Han-moo Cho

Artwork above: Imundong-1 (19.7 x 13 inches, Digital Collage, 2010)

1972 Born in Korea

2005 Department of Architecture, Korea National University of Arts
2000 Department of Craft, Collage of Art, Seoul National University

2009 Alternative space GATE 2009 Young Artist Competition Invited Show
: Winner of photography section
2008 Urbanite-the Organic Portraits at Alternative space Dobaebaksa,

2010 THE SPIRIT ASIA 2010 at Scola Art Center in Beijing, China
2009 UNLIMITED at Global Village Gallery
2008 MIXED BOWL AGORA at Alternative space Daesungbanjeom
2005 ASTATIC SCAPE at Sungbo gallery
2003 UNFOLD at Jongro gallery

Artist statement
All Models in a picture are initially the same person. The models, who are costumed, wigged and made up, are playing separate roles in a picture, but in fact they are one person. After taking many pictures of the model, I made a collage with some of the images chosen from pictures of the same view, using a digital photoshop program.
The characters in the pictures sometimes stand against each other, or are affected by one another, but they are essentially one person. I want to talk about the moment when a clerk working in the gas station was filling your car, you might feel that guy could be you or from your days before. Likewise, a customer vs a shopgirl, a gangster vs a dead man and a rock star vs a fan...... As an urbanite, we have our own roles in the city. But at some points, the shopgirl can be the customer of her former working place and somebody bragging to others all the time can be flustered at one point.

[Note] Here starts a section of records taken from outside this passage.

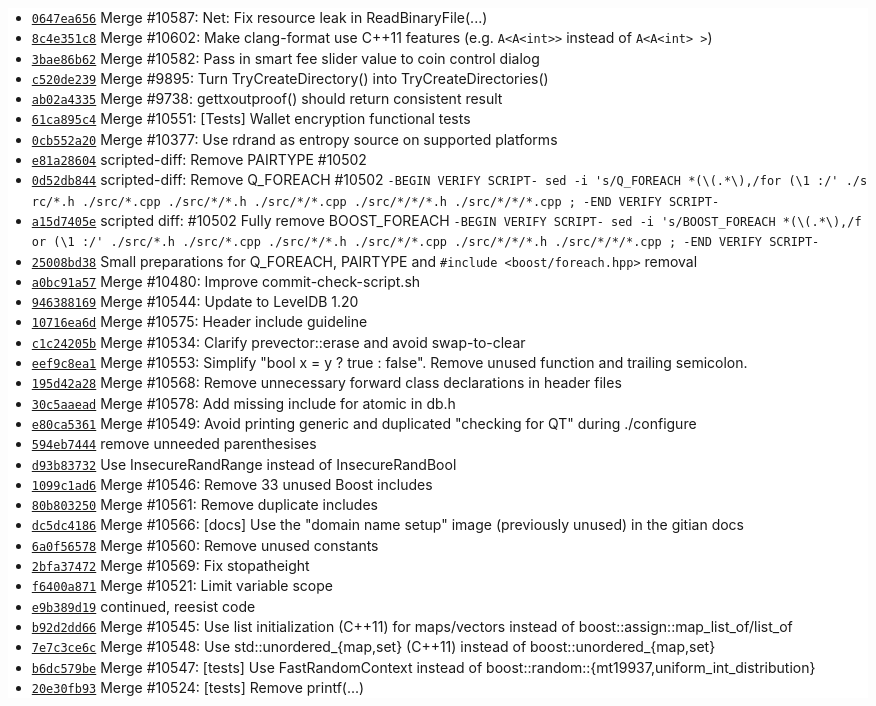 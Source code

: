 - [`0647ea656`](https://github.com/reesist/reesist/commit/0647ea656) Merge #10587: Net: Fix resource leak in ReadBinaryFile(...)
- [`8c4e351c8`](https://github.com/reesist/reesist/commit/8c4e351c8) Merge #10602: Make clang-format use C++11 features (e.g. `A<A<int>>` instead of `A<A<int> >`)
- [`3bae86b62`](https://github.com/reesist/reesist/commit/3bae86b62) Merge #10582: Pass in smart fee slider value to coin control dialog
- [`c520de239`](https://github.com/reesist/reesist/commit/c520de239) Merge #9895: Turn TryCreateDirectory() into TryCreateDirectories()
- [`ab02a4335`](https://github.com/reesist/reesist/commit/ab02a4335) Merge #9738: gettxoutproof() should return consistent result
- [`61ca895c4`](https://github.com/reesist/reesist/commit/61ca895c4) Merge #10551: [Tests] Wallet encryption functional tests
- [`0cb552a20`](https://github.com/reesist/reesist/commit/0cb552a20) Merge #10377: Use rdrand as entropy source on supported platforms
- [`e81a28604`](https://github.com/reesist/reesist/commit/e81a28604) scripted-diff: Remove PAIRTYPE #10502
- [`0d52db844`](https://github.com/reesist/reesist/commit/0d52db844) scripted-diff: Remove Q_FOREACH #10502 `-BEGIN VERIFY SCRIPT- sed -i 's/Q_FOREACH *(\(.*\),/for (\1 :/' ./src/*.h ./src/*.cpp ./src/*/*.h ./src/*/*.cpp ./src/*/*/*.h ./src/*/*/*.cpp ; -END VERIFY SCRIPT-`
- [`a15d7405e`](https://github.com/reesist/reesist/commit/a15d7405e) scripted diff: #10502 Fully remove BOOST_FOREACH `-BEGIN VERIFY SCRIPT- sed -i 's/BOOST_FOREACH *(\(.*\),/for (\1 :/' ./src/*.h ./src/*.cpp ./src/*/*.h ./src/*/*.cpp ./src/*/*/*.h ./src/*/*/*.cpp ; -END VERIFY SCRIPT-`
- [`25008bd38`](https://github.com/reesist/reesist/commit/25008bd38) Small preparations for Q_FOREACH, PAIRTYPE and `#include <boost/foreach.hpp>` removal
- [`a0bc91a57`](https://github.com/reesist/reesist/commit/a0bc91a57) Merge #10480: Improve commit-check-script.sh
- [`946388169`](https://github.com/reesist/reesist/commit/946388169) Merge #10544: Update to LevelDB 1.20
- [`10716ea6d`](https://github.com/reesist/reesist/commit/10716ea6d) Merge #10575: Header include guideline
- [`c1c24205b`](https://github.com/reesist/reesist/commit/c1c24205b) Merge #10534: Clarify prevector::erase and avoid swap-to-clear
- [`eef9c8ea1`](https://github.com/reesist/reesist/commit/eef9c8ea1) Merge #10553: Simplify "bool x = y ? true : false". Remove unused function and trailing semicolon.
- [`195d42a28`](https://github.com/reesist/reesist/commit/195d42a28) Merge #10568: Remove unnecessary forward class declarations in header files
- [`30c5aaead`](https://github.com/reesist/reesist/commit/30c5aaead) Merge #10578: Add missing include for atomic in db.h
- [`e80ca5361`](https://github.com/reesist/reesist/commit/e80ca5361) Merge #10549: Avoid printing generic and duplicated "checking for QT" during ./configure
- [`594eb7444`](https://github.com/reesist/reesist/commit/594eb7444) remove unneeded parenthesises
- [`d93b83732`](https://github.com/reesist/reesist/commit/d93b83732) Use InsecureRandRange instead of InsecureRandBool
- [`1099c1ad6`](https://github.com/reesist/reesist/commit/1099c1ad6) Merge #10546: Remove 33 unused Boost includes
- [`80b803250`](https://github.com/reesist/reesist/commit/80b803250) Merge #10561: Remove duplicate includes
- [`dc5dc4186`](https://github.com/reesist/reesist/commit/dc5dc4186) Merge #10566: [docs] Use the "domain name setup" image (previously unused) in the gitian docs
- [`6a0f56578`](https://github.com/reesist/reesist/commit/6a0f56578) Merge #10560: Remove unused constants
- [`2bfa37472`](https://github.com/reesist/reesist/commit/2bfa37472) Merge #10569: Fix stopatheight
- [`f6400a871`](https://github.com/reesist/reesist/commit/f6400a871) Merge #10521: Limit variable scope
- [`e9b389d19`](https://github.com/reesist/reesist/commit/e9b389d19) continued, reesist code
- [`b92d2dd66`](https://github.com/reesist/reesist/commit/b92d2dd66) Merge #10545: Use list initialization (C++11) for maps/vectors instead of boost::assign::map_list_of/list_of
- [`7e7c3ce6c`](https://github.com/reesist/reesist/commit/7e7c3ce6c) Merge #10548: Use std::unordered_{map,set} (C++11) instead of boost::unordered_{map,set}
- [`b6dc579be`](https://github.com/reesist/reesist/commit/b6dc579be) Merge #10547: [tests] Use FastRandomContext instead of boost::random::{mt19937,uniform_int_distribution}
- [`20e30fb93`](https://github.com/reesist/reesist/commit/20e30fb93) Merge #10524: [tests] Remove printf(...)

Sometimes we can find in ourselves quite different personas in daily routines. If so, are we individual beings or the same being? From this point of view, you are you, but also someone else. Moreover, have you ever thought that your unique style in a mirror was actually nothing but something influenced by others? We are all organic beings that require close relationships with each other and are affected by others willing or not. Energy flows from high to low. As your "self-portrait" can be other people's "portrait", your "portrait" can be other people's "self-portrait". It is easier to comprehend this from pluralism. After postmodernism, a topic of conversation has been the loss of the center. Not the loss of the center, but rather the dispersion of the center...... The center has been broken up and scattered. So we each become a small center. Some have the high-tech PMP(portable multimedia player), PDA(personal digital assistants) or the smart phone like iPhone. They simply work overtime in the cafe and watch a film in the subway. Now, the cafe is not the place where we have some coffee and the subway is not the place for moving any more. In this sense, the beginning of my photo work was the awareness that "placeness" was constantly getting more vague. I think that the physical place(area) means the organization, so the more the place gets foggier, the more the hierarchy experiences social unrest. (Simply, I want to say such unrest means endless uncertainty, as the differAnce of Jacques Derrida.) I would like to take pictures of these moments when every and each person becomes their own center, sharing their influence on one another.